[Source records]
■ ■ ■ ■

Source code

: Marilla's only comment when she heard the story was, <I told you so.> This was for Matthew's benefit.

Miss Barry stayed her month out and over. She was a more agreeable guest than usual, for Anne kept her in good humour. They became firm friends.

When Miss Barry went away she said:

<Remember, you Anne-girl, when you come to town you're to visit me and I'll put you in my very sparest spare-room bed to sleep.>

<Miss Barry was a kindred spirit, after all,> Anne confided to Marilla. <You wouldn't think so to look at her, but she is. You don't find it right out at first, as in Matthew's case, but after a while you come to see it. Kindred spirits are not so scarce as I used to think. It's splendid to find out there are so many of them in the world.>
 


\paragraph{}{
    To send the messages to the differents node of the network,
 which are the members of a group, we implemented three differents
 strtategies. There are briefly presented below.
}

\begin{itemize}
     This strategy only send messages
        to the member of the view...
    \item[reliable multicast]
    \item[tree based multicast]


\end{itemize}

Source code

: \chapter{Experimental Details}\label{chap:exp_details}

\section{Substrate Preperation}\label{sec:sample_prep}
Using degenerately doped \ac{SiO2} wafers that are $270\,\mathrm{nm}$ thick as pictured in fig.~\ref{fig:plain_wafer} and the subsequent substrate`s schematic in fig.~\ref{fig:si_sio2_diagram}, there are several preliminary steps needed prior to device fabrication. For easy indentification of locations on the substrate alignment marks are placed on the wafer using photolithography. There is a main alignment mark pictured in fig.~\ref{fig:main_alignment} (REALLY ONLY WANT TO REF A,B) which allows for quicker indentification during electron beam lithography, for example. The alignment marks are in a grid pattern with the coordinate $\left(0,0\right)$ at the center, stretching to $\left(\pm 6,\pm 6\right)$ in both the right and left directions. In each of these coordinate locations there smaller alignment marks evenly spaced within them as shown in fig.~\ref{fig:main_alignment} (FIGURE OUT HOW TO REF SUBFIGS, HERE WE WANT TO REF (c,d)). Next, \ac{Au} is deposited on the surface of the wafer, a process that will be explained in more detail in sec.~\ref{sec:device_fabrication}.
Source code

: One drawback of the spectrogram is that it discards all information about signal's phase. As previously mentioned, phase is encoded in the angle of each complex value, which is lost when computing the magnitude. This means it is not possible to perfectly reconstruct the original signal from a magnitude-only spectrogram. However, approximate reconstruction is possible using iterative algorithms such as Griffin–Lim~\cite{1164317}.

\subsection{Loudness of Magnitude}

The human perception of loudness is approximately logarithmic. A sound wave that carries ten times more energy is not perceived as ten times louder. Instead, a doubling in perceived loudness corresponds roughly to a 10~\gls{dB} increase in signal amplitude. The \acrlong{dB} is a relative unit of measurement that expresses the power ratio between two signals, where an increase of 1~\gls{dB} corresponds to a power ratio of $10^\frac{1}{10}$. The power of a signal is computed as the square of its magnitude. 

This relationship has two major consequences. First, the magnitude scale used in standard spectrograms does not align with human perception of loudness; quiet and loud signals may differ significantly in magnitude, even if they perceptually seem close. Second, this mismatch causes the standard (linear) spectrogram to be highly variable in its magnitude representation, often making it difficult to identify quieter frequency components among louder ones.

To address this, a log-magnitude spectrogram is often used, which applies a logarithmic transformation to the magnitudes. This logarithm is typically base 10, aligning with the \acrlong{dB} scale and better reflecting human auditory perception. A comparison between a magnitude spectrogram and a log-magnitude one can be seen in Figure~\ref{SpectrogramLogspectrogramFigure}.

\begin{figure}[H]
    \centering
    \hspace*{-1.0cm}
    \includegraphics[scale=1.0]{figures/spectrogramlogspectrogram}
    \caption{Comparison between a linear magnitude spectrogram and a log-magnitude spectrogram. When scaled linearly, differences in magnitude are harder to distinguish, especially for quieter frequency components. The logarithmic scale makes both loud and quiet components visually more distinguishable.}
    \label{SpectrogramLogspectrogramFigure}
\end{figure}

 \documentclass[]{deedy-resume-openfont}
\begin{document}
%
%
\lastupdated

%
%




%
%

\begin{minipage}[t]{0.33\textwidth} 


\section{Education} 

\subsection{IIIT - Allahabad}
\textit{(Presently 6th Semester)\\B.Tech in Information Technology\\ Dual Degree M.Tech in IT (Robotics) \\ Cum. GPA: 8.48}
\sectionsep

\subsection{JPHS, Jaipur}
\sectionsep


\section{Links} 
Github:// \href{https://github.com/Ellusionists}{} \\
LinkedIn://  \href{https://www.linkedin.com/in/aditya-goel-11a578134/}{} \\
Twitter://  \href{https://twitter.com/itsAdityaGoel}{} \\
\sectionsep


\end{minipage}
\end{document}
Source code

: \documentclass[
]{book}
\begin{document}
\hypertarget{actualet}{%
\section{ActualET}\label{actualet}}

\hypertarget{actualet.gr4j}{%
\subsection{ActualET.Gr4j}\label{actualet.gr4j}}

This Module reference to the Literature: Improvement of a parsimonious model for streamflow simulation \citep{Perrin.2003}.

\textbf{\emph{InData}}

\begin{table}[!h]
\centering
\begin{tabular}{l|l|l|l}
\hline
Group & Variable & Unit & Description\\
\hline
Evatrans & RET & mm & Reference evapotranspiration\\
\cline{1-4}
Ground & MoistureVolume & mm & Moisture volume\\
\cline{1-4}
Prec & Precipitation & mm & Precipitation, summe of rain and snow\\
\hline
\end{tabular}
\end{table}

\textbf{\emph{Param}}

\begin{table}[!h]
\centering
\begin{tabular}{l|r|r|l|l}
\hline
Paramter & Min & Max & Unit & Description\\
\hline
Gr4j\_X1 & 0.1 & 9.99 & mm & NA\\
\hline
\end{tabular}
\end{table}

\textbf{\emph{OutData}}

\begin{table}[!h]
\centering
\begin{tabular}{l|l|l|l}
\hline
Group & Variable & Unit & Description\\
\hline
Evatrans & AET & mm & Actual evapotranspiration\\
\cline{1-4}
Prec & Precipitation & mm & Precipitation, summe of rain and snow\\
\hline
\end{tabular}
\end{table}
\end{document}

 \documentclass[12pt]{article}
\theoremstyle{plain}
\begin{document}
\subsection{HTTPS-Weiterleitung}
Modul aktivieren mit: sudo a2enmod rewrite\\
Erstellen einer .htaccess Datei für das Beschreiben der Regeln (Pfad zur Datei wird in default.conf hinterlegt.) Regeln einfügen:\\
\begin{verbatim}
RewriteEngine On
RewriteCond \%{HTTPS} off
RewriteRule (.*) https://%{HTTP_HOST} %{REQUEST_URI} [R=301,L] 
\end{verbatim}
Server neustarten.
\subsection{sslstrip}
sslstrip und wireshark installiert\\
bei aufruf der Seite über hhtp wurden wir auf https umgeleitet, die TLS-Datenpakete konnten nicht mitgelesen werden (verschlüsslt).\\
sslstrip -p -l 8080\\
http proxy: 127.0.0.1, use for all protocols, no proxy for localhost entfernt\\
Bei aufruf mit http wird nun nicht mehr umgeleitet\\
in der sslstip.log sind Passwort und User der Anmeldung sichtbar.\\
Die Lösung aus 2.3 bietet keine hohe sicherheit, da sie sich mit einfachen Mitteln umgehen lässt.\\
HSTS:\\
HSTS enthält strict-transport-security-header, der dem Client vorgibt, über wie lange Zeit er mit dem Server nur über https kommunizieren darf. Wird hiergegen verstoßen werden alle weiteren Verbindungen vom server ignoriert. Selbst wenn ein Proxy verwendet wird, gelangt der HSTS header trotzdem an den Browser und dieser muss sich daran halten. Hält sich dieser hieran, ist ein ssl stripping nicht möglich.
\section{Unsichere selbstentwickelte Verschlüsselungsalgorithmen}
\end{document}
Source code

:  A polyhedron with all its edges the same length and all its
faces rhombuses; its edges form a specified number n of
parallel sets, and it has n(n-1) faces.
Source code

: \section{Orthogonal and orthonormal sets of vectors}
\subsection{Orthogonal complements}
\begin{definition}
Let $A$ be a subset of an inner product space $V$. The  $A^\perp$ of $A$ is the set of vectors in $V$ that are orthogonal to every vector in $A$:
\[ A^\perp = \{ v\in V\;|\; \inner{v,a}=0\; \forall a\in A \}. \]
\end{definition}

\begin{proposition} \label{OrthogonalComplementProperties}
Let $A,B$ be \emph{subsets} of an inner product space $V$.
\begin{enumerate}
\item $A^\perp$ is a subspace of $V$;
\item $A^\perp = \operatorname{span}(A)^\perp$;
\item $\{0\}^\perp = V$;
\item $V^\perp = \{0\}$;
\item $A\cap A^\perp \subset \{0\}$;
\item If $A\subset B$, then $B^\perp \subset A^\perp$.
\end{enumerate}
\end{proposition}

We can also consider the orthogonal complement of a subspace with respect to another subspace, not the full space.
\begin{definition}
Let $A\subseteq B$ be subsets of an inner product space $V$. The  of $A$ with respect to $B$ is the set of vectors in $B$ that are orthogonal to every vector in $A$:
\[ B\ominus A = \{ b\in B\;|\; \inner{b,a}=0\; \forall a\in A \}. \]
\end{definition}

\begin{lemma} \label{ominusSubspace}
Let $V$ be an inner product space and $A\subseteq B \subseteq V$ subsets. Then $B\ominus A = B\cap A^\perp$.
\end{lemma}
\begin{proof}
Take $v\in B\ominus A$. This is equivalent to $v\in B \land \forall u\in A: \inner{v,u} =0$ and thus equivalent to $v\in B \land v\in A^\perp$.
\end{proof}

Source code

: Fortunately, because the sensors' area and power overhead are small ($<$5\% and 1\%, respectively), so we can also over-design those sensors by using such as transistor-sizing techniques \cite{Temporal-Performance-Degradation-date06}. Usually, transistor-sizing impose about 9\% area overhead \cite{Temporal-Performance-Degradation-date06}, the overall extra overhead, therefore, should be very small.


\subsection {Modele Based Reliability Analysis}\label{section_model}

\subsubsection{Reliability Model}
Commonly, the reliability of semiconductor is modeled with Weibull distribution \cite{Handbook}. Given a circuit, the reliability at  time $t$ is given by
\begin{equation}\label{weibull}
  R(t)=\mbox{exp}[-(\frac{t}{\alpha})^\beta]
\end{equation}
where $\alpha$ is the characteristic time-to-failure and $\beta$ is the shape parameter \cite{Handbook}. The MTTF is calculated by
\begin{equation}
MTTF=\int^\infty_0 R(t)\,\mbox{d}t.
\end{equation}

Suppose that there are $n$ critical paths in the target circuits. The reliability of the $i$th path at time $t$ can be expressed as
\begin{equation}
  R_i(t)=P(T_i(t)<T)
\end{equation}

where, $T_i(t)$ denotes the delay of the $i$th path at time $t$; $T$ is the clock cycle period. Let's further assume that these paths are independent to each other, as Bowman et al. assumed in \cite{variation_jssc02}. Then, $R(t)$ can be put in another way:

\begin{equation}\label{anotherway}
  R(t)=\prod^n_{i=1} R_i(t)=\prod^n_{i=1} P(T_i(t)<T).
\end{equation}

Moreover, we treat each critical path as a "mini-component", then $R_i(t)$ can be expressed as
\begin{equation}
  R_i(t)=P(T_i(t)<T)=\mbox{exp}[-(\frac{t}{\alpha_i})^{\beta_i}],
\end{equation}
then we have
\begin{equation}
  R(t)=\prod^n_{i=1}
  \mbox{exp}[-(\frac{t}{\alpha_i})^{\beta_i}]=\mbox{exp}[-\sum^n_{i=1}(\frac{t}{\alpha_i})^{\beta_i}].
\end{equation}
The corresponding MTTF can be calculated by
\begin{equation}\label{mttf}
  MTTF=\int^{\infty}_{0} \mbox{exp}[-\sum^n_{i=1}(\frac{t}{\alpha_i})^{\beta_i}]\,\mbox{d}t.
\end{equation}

■ ■ ■ ■

- [WHAT YOU ARE ASKED TO DO]:
Please transcribe the records exactly from their first line through the line holding "<Remember, you Anne-girl, when", and leave out all others.

- [RESULT FOR THIS EXERCISE]:
Source code

: Marilla's only comment when she heard the story was, <I told you so.> This was for Matthew's benefit.

Miss Barry stayed her month out and over. She was a more agreeable guest than usual, for Anne kept her in good humour. They became firm friends.

When Miss Barry went away she said:

<Remember, you Anne-girl, when you come to town you're to visit me and I'll put you in my very sparest spare-room bed to sleep.>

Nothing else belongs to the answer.